У входа Чернов оглядывается, хочет что-то сказать, но молча поворачивается и лезет в палатку, мы за ним. В палатке горит свеча, Козин лежит, укрывшись одеялом, — видна лишь голова в теплой кожаной шапке. Васька Мостовец сидит рядом с ним, при нашем появлении он некоторое время продолжает сидеть, растерянно оглядывая нас по очереди и что-то подтыкая под себя, затем неуклюже встает и стоит, пригнув голову — в палатке ему тесно, и Козин говорит:
— Садись, Васенька, что ты переломился вдвое?
Васька Мостовец садится опять, и Чернов присаживается рядом с ним.
— Ну что, Козин?
— Заболел, температура поднялась. Отвезли бы меня в поселок, товарищ Чернов.
— Так, понятно. А ты, Мостовец? Почему не на работе?
— Я…
— Ну ты, ты?
— Со мной он, — отвечает Козин. — У нас ведь, товарищ Чернов, человек человеку друг, товарищ и брат. Пришел проведать, а мне совсем плохо стало, вот и сидит. Что ж, по-вашему, подыхать мне?
— Ладно, Козин, не паясничай. Давно у тебя?
— С утра, товарищ Чернов, подстыл, видимо.
Всякий раз, когда он произносит это свое «товарищ Чернов», я замечаю на лице у Чернова страдальческую гримасу. Он внезапно откидывается на локоть, в глубину нар, и Козин отдергивает голову и криво усмехается.
— Проверяете, товарищ Чернов?
Они глядят друг на друга, в глаза, и затем Козин, моргая, прикрывает глаза.
— Ну, ну, проверяйте.
Широкая ладонь Чернова ложится на лоб Козина.
— Что-то лоб у тебя холодный…
— Зато у меня резь в животе, вот тут, — Козин откидывает одеяло и показывает, Васька Мостовец улыбается в кулак, и Козин шикает на него, затем опять обращается к Чернову: — Может, у меня аппендицит, товарищ Чернов. А, как думаете?

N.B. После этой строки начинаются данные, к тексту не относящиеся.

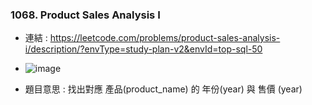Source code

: ### 1068. Product Sales Analysis I
* 連結 : https://leetcode.com/problems/product-sales-analysis-i/description/?envType=study-plan-v2&envId=top-sql-50
* ![image](https://github.com/Ricky7737/LeetCodeSQLPractise/assets/58324475/210fc460-ca41-4524-9cd5-9e5c1ec5b35a)

* 題目意思 : 找出對應 產品(product_name) 的 年份(year) 與 售價 (year)







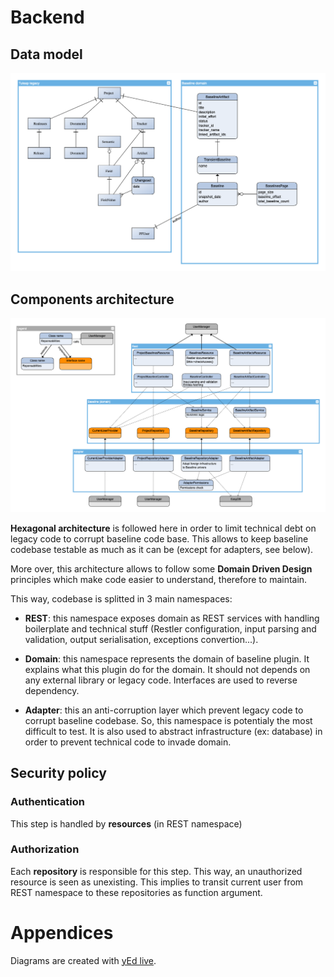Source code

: # Backend

## Data model

![Data model](data_model.png)

## Components architecture

![Components architecture](backend_architecture.png)

**Hexagonal architecture** is followed here in order to limit technical debt on legacy code to corrupt baseline code base. This allows to keep baseline codebase testable as much as it can be (except for adapters, see below).

More over, this architecture allows to follow some **Domain Driven Design** principles which make code easier to understand, therefore to maintain.

This way, codebase is splitted in 3 main namespaces:

- **REST**: this namespace exposes domain as REST services with handling boilerplate and technical stuff (Restler configuration, input parsing and validation, output serialisation, exceptions convertion...).

- **Domain**: this namespace represents the domain of baseline plugin. It explains what this plugin do for the domain. It should not depends on any external library or legacy code. Interfaces are used to reverse dependency.

- **Adapter**: this an anti-corruption layer which prevent legacy code to corrupt baseline codebase. So, this namespace is potentialy the most difficult to test. It is also used to abstract infrastructure (ex: database) in order to prevent technical code to invade domain.


## Security policy

### Authentication

This step is handled by **resources** (in REST namespace)

### Authorization

Each **repository** is responsible for this step. This way, an unauthorized resource is seen as unexisting.
This implies to transit current user from REST namespace to these repositories as function argument.

# Appendices
Diagrams are created with [yEd live](https://www.yworks.com/yed-live/).
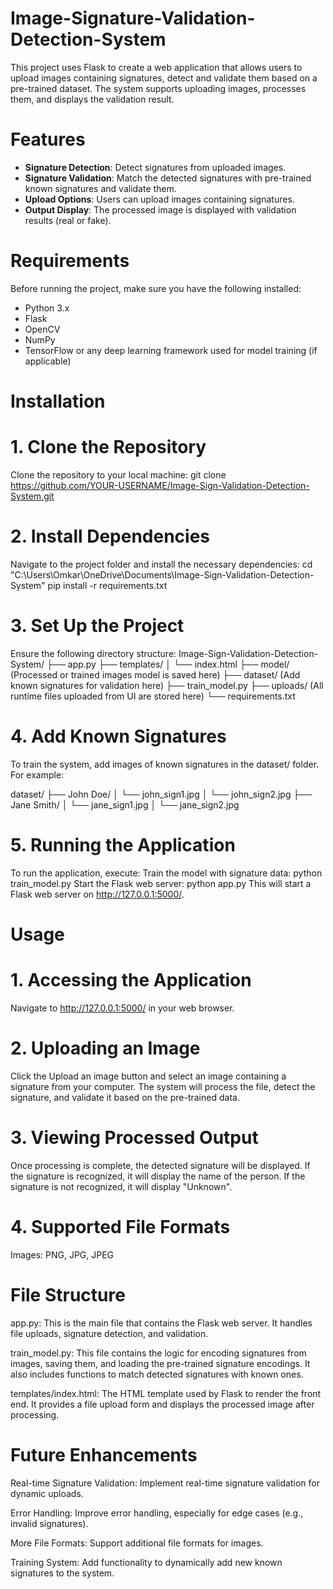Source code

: # Image-Signature-Validation-Detection-System

This project uses Flask to create a web application that allows users to upload images containing signatures, detect and validate them based on a pre-trained dataset. The system supports uploading images, processes them, and displays the validation result.

# Features

- **Signature Detection**: Detect signatures from uploaded images.
- **Signature Validation**: Match the detected signatures with pre-trained known signatures and validate them.
- **Upload Options**: Users can upload images containing signatures.
- **Output Display**: The processed image is displayed with validation results (real or fake).

# Requirements

Before running the project, make sure you have the following installed:

- Python 3.x
- Flask
- OpenCV
- NumPy
- TensorFlow or any deep learning framework used for model training (if applicable)

# Installation

#  1. Clone the Repository

Clone the repository to your local machine:
git clone https://github.com/YOUR-USERNAME/Image-Sign-Validation-Detection-System.git

# 2. Install Dependencies
Navigate to the project folder and install the necessary dependencies:
cd "C:\Users\Omkar\OneDrive\Documents\Image-Sign-Validation-Detection-System"
pip install -r requirements.txt

# 3. Set Up the Project
Ensure the following directory structure:
Image-Sign-Validation-Detection-System/
├── app.py
├── templates/
│   └── index.html
├── model/ (Processed or trained images model is saved here)
├── dataset/ (Add known signatures for validation here)
├── train_model.py
├── uploads/ (All runtime files uploaded from UI are stored here)
└── requirements.txt

# 4. Add Known Signatures
To train the system, add images of known signatures in the dataset/ folder. For example:

dataset/
├── John Doe/
│   └── john_sign1.jpg
│   └── john_sign2.jpg
├── Jane Smith/
│   └── jane_sign1.jpg
│   └── jane_sign2.jpg

# 5. Running the Application
To run the application, execute:
Train the model with signature data:
python train_model.py
Start the Flask web server:
python app.py
This will start a Flask web server on http://127.0.0.1:5000/.

# Usage
# 1. Accessing the Application
Navigate to http://127.0.0.1:5000/ in your web browser.

# 2. Uploading an Image
Click the Upload an image button and select an image containing a signature from your computer. The system will process the file, detect the signature, and validate it based on the pre-trained data.

# 3. Viewing Processed Output
Once processing is complete, the detected signature will be displayed. If the signature is recognized, it will display the name of the person. If the signature is not recognized, it will display "Unknown".

# 4. Supported File Formats
Images: PNG, JPG, JPEG

# File Structure
app.py: This is the main file that contains the Flask web server. It handles file uploads, signature detection, and validation.

train_model.py: This file contains the logic for encoding signatures from images, saving them, and loading the pre-trained signature encodings. It also includes functions to match detected signatures with known ones.

templates/index.html: The HTML template used by Flask to render the front end. It provides a file upload form and displays the processed image after processing.

# Future Enhancements
Real-time Signature Validation: Implement real-time signature validation for dynamic uploads.

Error Handling: Improve error handling, especially for edge cases (e.g., invalid signatures).

More File Formats: Support additional file formats for images.

Training System: Add functionality to dynamically add new known signatures to the system.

— Хватит дурить, Козин, — стараясь сдерживаться, медленно говорит Чернов. — Ты совершенно здоров. И Мостовцу здесь нечего делать.
Мостовец беспомощно шевелится, зачем-то поднимает и опускает большие волосатые руки.
— Я что? — говорит он наконец. — Я так. Он попросил, я и пришел, плохо ему было. В карты… — он понимает, что говорит что-то неподобающее, но уже не может остановиться и оканчивает: — В картишки перебросились. Роману Кузьмичу скучно…
— Дурак! — резко обрывает его Козин, откидывает одеяло и садится, быстро-быстро шевеля ступнями ног, аккуратно обутыми в шерстяные носки. — Ну что вам, скажите, надо? Гробиться ради вашего плана я не буду, не заставите вы меня в такую погоду, ясно?
— Это не только мой план, Козин, — говорит Чернов вяло и неохотно. У меня такое чувство, что ему тоже все до смерти надоело: уговаривать нас, подбадривать, убеждать, что ему так же, как и нам, осточертел дождь и больше всего на свете ему хочется выбраться сейчас из мокроты и сырости под крепкую крышу и сухой электрический свет. — Это и твой план. Работать тебя я не могу заставить, а попросить — прошу. Сегодня трудно будет, всем будет трудно.
— Э-э, эта песня стара. Мне всю мою жизнь говорили: трудно, трудно, надо тянуть, надо терпеть. А сейчас мне пятьдесят четыре.
Козин упорно называет Чернова на «вы», а Чернов словно не замечает этого; он ни на кого не глядит, глаза у него голые, безволосые, блестящие, как у мокрой нахохленной птицы.
— Ладно, Козин, отдыхай, — Чернов говорит до странного спокойно. Лицо у него словно еще больше набрякло, он знает, что все мы ждем, как он поступит дальше, и кажется, что ему совершенно безразлично, он так же ровно и безразлично спрашивает, не глядя на Ваську Мостовца:
— Ну, а ты?
— Я что, — отвечает тот. — Я могу и пойти. — Васька Мостовец натягивает на себя куртку, не попадает в рукава и торопится.